### Work item
From the entries, return every line where the string "playoffs" shows up.

### Records to use
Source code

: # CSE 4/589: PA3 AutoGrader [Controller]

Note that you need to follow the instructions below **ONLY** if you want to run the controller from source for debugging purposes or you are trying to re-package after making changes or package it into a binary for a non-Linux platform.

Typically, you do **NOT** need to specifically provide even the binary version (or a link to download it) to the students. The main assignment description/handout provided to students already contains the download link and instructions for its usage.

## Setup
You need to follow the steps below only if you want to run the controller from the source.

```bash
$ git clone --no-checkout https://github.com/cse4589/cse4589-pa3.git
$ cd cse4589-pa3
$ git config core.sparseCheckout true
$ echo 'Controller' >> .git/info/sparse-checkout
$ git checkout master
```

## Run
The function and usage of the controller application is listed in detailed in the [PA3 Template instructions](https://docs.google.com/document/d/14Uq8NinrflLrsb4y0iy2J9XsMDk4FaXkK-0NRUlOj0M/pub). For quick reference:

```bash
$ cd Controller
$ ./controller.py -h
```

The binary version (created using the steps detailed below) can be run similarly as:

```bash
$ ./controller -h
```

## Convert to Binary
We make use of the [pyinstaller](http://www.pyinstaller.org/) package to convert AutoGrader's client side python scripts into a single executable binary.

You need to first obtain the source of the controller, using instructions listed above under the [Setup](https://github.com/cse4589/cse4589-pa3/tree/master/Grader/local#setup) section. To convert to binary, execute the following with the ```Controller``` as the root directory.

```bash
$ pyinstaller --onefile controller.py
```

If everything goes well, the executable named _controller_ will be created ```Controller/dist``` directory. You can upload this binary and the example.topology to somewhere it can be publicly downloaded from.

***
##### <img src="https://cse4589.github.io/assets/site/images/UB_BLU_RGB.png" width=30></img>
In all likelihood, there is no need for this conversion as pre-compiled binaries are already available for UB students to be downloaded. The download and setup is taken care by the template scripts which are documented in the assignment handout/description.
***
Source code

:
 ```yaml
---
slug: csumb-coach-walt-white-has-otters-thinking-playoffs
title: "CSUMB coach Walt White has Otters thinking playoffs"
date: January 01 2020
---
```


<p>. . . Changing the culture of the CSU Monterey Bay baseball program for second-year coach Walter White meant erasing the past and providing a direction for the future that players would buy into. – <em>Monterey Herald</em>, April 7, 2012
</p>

### Your solution
slug: csumb-coach-walt-white-has-otters-thinking-playoffs
title: "CSUMB coach Walt White has Otters thinking playoffs"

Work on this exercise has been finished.